'Bad Fairies', David Harrison

Painting of a fantasy scene with various Labour politicians and animals in a field at night

Oil on canvas, 91 x 91cm, 2005

Artist's statement

My work doesn’t set out to be political, but often is, as it deals with the environment and man’s impact on it: how the natural world suffers through our ignorance and neglect. Whatever we make ugly, nature makes beautiful again, weaving its magic spell over what we abandon. This creates a constant battle as mankind fights for dominance when we should instead be living in harmony. Nature is not our enemy.

Nature is seen as a dark force. To demonstrate this paranoia, eyes often watch us from my work: birds in trees, hares in meadows or unknown eyes sparkling from hedgerows. My paintings, like 'Bad Fairies', often have a fairytale quality to them. And, like fairytales, they are allegorical of a more sinister illusion conjured up by controlling powers. Bad Fairies are creatures that lie, cheat, deceive and destroy to satisfy their own lust for power.

There are four of them to symbolise the seasons and the elements. They are surrounded by plants, animals and insects; inhabitants of a disappearing world. Behind them stands a ballroom entrance that invites us into a dance macabre, but escaping from this is a stream of scorched birds.
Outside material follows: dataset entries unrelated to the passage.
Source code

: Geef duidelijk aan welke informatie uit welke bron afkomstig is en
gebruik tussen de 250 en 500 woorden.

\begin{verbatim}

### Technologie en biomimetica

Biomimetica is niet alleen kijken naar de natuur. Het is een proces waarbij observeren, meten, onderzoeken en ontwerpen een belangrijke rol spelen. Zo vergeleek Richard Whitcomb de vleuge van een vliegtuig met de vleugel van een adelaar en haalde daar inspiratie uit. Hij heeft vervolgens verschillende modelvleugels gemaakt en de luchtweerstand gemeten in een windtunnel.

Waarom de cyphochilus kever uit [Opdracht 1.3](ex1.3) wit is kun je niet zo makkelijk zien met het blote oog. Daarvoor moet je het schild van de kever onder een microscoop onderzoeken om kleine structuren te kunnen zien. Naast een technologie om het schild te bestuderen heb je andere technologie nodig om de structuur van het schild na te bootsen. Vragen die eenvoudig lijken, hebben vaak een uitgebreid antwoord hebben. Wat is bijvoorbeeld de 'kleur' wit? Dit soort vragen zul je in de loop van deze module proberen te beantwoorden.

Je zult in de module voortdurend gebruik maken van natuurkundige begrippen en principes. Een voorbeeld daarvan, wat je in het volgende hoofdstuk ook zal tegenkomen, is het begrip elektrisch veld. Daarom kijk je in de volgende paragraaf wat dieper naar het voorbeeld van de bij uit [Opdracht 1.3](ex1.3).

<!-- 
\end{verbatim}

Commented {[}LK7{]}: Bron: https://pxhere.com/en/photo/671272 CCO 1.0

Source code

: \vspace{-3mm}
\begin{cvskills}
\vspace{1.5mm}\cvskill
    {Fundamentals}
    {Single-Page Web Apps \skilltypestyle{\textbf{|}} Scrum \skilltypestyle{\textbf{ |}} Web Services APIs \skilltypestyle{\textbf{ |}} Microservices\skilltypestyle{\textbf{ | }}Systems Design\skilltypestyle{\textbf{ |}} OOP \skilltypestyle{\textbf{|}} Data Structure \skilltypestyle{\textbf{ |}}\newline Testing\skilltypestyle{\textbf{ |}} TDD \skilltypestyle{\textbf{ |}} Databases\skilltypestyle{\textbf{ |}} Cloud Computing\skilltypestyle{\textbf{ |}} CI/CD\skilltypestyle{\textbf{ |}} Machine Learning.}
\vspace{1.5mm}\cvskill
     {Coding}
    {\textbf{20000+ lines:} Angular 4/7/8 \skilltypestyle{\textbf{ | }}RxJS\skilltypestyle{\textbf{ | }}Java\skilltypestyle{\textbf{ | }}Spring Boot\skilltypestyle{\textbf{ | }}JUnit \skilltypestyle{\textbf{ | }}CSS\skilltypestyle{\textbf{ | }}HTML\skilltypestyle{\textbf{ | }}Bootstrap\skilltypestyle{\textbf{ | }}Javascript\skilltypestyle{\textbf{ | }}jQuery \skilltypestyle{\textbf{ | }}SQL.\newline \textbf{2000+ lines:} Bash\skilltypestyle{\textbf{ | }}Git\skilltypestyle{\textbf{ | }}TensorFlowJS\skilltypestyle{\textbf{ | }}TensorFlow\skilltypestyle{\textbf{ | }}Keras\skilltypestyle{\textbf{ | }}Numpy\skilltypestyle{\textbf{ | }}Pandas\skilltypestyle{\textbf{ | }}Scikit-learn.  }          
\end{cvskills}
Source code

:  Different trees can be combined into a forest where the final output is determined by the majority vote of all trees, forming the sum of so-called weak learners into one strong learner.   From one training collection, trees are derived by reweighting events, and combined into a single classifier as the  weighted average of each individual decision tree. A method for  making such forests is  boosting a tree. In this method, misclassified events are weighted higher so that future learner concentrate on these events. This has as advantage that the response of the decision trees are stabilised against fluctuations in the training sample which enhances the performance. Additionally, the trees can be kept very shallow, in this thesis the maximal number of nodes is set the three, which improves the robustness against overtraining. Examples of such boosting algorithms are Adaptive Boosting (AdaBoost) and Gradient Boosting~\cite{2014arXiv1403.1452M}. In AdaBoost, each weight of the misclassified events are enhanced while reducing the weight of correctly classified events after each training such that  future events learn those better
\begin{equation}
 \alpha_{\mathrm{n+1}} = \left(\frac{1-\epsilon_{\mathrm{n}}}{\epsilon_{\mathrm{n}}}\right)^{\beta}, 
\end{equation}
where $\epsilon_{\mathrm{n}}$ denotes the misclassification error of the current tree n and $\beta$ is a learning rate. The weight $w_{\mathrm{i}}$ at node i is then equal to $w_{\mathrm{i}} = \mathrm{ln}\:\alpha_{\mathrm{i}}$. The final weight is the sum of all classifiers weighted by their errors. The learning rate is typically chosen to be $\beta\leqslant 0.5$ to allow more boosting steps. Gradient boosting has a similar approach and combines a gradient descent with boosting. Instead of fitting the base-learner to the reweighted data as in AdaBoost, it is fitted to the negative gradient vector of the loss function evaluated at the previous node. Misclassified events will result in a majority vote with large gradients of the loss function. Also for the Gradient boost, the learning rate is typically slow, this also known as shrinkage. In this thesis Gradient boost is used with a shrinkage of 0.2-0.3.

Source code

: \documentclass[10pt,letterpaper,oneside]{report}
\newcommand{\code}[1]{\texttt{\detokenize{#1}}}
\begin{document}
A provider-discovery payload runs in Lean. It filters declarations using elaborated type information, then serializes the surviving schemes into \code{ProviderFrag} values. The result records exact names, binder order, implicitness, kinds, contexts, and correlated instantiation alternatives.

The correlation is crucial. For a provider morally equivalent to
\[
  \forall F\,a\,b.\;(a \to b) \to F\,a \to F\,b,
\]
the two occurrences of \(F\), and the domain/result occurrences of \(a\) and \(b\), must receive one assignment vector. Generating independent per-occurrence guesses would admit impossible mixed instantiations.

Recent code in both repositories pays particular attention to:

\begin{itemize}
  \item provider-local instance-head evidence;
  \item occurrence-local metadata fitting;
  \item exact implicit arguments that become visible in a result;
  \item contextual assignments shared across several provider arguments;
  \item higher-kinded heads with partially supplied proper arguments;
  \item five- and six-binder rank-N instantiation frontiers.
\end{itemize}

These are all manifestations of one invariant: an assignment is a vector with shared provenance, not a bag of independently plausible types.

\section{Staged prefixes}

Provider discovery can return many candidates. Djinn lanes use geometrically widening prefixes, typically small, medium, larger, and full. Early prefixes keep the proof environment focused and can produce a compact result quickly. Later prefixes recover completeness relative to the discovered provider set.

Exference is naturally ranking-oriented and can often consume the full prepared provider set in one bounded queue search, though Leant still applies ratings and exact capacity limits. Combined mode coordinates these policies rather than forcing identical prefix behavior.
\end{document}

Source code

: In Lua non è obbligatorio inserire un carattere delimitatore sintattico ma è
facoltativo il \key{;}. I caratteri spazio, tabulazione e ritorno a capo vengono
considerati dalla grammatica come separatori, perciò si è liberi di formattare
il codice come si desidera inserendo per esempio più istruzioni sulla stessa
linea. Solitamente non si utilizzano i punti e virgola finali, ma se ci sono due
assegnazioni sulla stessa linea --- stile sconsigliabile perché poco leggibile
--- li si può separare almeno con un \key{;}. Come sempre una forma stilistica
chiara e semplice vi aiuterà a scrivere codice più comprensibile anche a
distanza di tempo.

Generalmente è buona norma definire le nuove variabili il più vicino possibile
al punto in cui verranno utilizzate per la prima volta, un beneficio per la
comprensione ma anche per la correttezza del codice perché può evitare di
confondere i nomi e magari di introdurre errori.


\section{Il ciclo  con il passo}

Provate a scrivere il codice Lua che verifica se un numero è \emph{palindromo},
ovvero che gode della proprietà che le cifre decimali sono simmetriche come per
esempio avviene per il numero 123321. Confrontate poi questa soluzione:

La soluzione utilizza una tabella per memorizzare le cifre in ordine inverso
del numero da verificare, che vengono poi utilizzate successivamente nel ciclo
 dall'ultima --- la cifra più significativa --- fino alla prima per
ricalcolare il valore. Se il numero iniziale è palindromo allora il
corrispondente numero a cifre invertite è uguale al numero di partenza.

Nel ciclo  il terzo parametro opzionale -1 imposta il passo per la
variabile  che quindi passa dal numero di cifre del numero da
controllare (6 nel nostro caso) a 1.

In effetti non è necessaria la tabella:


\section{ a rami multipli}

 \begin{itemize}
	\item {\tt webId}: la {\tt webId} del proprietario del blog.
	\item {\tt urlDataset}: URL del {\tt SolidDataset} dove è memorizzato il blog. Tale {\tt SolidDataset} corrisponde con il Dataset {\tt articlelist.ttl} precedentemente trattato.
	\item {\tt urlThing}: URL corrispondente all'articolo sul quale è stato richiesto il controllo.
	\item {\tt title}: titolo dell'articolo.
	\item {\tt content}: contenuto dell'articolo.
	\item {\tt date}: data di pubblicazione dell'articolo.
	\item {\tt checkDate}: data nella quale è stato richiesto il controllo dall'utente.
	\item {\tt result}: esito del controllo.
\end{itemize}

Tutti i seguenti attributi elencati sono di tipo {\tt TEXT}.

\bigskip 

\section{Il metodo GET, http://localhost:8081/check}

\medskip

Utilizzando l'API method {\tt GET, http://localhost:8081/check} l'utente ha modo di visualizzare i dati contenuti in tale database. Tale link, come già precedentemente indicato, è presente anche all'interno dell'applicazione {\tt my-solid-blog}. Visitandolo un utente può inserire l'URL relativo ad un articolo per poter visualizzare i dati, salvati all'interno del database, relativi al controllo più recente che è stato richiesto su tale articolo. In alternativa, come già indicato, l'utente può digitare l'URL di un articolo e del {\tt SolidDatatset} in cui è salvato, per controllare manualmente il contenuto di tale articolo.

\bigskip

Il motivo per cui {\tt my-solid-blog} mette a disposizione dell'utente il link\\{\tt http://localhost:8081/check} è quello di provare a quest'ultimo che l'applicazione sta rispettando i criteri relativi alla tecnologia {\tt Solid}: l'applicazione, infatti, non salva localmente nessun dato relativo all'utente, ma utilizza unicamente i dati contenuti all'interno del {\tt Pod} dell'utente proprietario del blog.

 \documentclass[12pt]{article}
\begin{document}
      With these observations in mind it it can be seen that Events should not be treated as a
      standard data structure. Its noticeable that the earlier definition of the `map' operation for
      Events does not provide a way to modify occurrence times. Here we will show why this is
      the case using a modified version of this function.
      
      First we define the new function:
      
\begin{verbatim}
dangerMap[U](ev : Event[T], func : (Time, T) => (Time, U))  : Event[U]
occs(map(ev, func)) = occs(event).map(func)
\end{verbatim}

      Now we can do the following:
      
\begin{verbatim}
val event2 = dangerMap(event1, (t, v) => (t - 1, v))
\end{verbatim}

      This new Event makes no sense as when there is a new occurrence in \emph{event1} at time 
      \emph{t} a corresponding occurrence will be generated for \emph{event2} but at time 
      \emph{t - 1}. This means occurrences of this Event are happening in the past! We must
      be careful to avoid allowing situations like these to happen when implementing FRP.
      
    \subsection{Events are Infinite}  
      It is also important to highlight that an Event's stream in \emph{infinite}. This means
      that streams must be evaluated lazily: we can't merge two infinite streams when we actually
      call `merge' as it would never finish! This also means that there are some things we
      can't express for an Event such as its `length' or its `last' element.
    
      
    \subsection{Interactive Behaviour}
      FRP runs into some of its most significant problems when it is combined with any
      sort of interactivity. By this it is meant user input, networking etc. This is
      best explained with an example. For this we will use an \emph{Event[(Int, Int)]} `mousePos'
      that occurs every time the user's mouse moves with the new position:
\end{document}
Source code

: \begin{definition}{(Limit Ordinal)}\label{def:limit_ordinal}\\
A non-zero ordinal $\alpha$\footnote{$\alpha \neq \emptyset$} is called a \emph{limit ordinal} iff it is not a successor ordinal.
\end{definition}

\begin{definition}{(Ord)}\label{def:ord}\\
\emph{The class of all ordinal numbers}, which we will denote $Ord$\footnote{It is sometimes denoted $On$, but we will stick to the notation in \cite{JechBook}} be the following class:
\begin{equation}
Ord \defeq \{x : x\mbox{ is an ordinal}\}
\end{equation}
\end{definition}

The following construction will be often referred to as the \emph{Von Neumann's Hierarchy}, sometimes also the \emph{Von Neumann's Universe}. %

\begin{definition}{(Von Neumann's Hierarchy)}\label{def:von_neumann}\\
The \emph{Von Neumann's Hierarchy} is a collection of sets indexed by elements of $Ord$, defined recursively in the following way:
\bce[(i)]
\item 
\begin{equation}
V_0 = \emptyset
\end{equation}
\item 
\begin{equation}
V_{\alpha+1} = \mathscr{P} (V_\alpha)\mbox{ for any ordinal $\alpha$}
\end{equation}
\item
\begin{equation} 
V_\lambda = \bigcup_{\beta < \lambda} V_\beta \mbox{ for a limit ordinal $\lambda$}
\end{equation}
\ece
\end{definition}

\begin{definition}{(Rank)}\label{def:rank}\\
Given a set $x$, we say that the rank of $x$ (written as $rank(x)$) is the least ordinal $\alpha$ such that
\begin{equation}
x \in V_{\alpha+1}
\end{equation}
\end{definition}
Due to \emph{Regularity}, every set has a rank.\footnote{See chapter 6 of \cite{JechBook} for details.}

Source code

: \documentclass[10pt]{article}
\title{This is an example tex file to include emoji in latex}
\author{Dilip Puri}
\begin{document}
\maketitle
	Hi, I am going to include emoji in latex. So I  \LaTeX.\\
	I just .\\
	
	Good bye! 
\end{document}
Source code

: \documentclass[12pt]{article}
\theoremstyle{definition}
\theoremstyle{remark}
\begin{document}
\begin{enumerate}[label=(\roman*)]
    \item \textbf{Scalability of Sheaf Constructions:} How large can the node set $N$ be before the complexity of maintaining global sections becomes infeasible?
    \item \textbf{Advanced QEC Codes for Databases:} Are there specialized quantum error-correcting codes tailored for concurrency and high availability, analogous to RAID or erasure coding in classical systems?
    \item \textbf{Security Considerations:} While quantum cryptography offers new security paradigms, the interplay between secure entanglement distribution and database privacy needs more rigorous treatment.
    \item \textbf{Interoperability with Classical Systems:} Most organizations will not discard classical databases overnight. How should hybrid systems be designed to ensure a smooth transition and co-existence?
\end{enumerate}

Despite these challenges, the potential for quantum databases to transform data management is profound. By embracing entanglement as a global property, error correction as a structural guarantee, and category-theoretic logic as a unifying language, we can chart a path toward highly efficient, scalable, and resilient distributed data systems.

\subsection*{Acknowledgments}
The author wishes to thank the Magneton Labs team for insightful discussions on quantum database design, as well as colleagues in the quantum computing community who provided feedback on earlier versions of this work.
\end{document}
David Harrison was born in London in 1954. He studied at St. Martin’s School of Art London 1980-84. Won an Arts Foundation Award 1999. Has been in many group shows including Mother Nature Vilma Gold Gallery London 2003, Dead Bird Show Whitechapel Project Space London 2004, East End Academy Whitechapel Art Gallery London 2004, London Now: Are We In Love Yet? Arts Centre St Petersburg Florida USA 2005 and Thinking the Unthinkable or Against Nature NGCA Sunderland 2005. His solo shows include Dance Macabre Farringdon London 2000 and David Harrison Victoria Miro Gallery London 2005.